Retinas were obtained from newborn to adult monkeys (Callithrix jacchus) immediately after death, freed from surrounding tissue and used to prepare stripes which were cultured in vitro. Growth of axons was monitored using microscopy and time-lapse video cinematography. Immunohistochemistry, Western blotting, qRT-PCR, proteomics and genomics were performed to characterize molecules associated with axonal growth. Then, siRNA experiments were conducted to identify the causal involvement of selected molecules in triggering axonal growth. In separate cultures the monkey RPE was examined towards responding with pro-regenerative factors.
We have shown that RGCs exert a growth program with decreasing efficacy throughout life, which becomes fully developed with respect to growth associated molecules and axon specific markers. In particular, receptors to extracellular matrix and specifically for laminin were expressed together with neurofilaments. When the rate of growth was determined with time-lapse videography, it was similar with that reported for embryonic axons, indicating that regenerating axons recapitulate the principal molecular mechanisms of embryonic development. Proteomic profiling of the regenerating retinas in culture showed different patterns from native retinas at matching ages and from retinas without the opportunity to regenerate axons. In particular, proteins involved in Calcium homeostasis such as calmodulin and crystallin beta-b2 were regulated and stress proteins such as heat shock proteins were expressed. The molecular changes associated with axon regeneration in mature RGCs are strikingly similar to those reported during rat ganglion cell axon regeneration or peripheral nerve regeneration (e.g., GAP-43).
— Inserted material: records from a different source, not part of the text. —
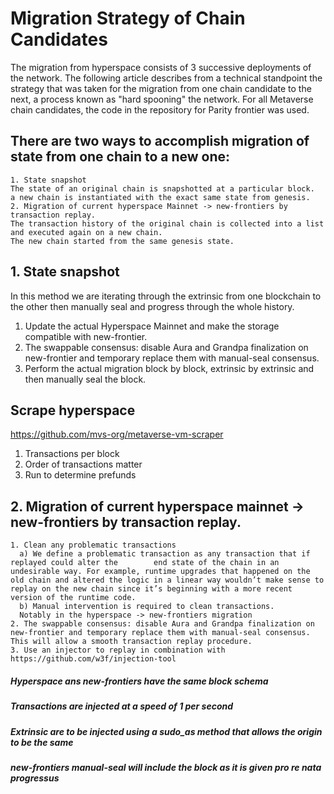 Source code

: # Migration Strategy of Chain Candidates

The migration from hyperspace consists of 3 successive deployments of the network.
The following article describes from a technical standpoint 
the strategy that was taken for the migration from one chain candidate to the next, 
a process known as "hard spooning" the network. 
For all Metaverse chain candidates, the code in the repository for Parity frontier was used. 

## There are two ways to accomplish migration of state from one chain to a new one:

    1. State snapshot 
    The state of an original chain is snapshotted at a particular block. 
    a new chain is instantiated with the exact same state from genesis.
    2. Migration of current hyperspace Mainnet -> new-frontiers by transaction replay. 
    The transaction history of the original chain is collected into a list 
    and executed again on a new chain. 
    The new chain started from the same genesis state.
    
## 1. State snapshot 
In this method we are iterating through the extrinsic from one blockchain to the other then manually seal and progress through the whole history. 
   1. Update the actual Hyperspace Mainnet and make the storage compatible with new-frontier.
   2. The swappable consensus: disable Aura and Grandpa finalization on new-frontier and temporary replace them with manual-seal consensus.  
   3. Perform the actual migration block by block, extrinsic by extrinsic and then manually seal the block. 

## Scrape hyperspace
https://github.com/mvs-org/metaverse-vm-scraper
  1. Transactions per block
  2. Order of transactions matter
  3. Run to determine prefunds
  
## 2. Migration of current hyperspace mainnet -> new-frontiers by transaction replay. 
   
    1. Clean any problematic transactions
      a) We define a problematic transaction as any transaction that if replayed could alter the        end state of the chain in an undesirable way. For example, runtime upgrades that happened on the old chain and altered the logic in a linear way wouldn’t make sense to replay on the new chain since it’s beginning with a more recent version of the runtime code.
      b) Manual intervention is required to clean transactions. 
      Notably in the hyperspace -> new-frontiers migration 
    2. The swappable consensus: disable Aura and Grandpa finalization on new-frontier and temporary replace them with manual-seal consensus. This will allow a smooth transaction replay procedure. 
    3. Use an injector to replay in combination with https://github.com/w3f/injection-tool

##### Hyperspace ans new-frontiers have the same block schema
##### Transactions are injected at a speed of 1 per second 
##### Extrinsic are to be injected using a sudo_as method that allows the origin to be the same
##### new-frontiers manual-seal will include the block as it is given pro re nata progressus
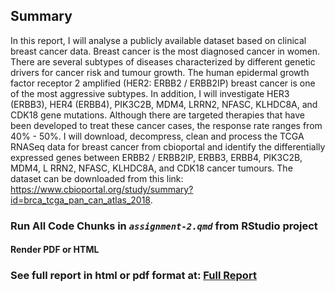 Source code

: ## Summary

In this report, I will analyse a publicly available dataset based on clinical breast cancer data. Breast cancer is the most diagnosed cancer in women. There are several subtypes of diseases characterized by different genetic drivers for cancer risk
and tumour growth. The human epidermal growth factor receptor 2 amplified (HER2: ERBB2 / ERBB2IP) breast cancer is one of the most aggressive subtypes. In addition, I will investigate HER3 (ERBB3), HER4 (ERBB4), PIK3C2B, MDM4, LRRN2, NFASC, KLHDC8A, and CDK18 gene mutations. Although there are targeted therapies that have been developed to treat these cancer cases, the response rate ranges from 40% - 50%. I will download, decompress, clean and process the TCGA
RNASeq data for breast cancer from cbioportal and identify the differentially expressed genes between ERBB2 / ERBB2IP, ERBB3, ERBB4, PIK3C2B, MDM4, L
RRN2, NFASC, KLHDC8A, and CDK18 cancer tumours.
The dataset can be downloaded from this link:
https://www.cbioportal.org/study/summary?id=brca_tcga_pan_can_atlas_2018.


### **Run All Code Chunks in _`assignment-2.qmd`_ from RStudio project**

#### **Render PDF or HTML**

### See full report in html or pdf format at: [Full Report](https://conorheffron.github.io/gene-expr/assignment-2.html)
Genomic profiling using human immobilized cDNA and hybridization with monkey mRNA showed specific regulation of genes belonging to the small nucleorprotein family.
The data show that even after maturation, the molecular mechanism for axonal growth still exists and can be reactivated to result in stump extension and growth cone formation. Understanding of the molecular mechanisms of axonal regeneration will help to develop therapeutic concepts for optic nerve injuries.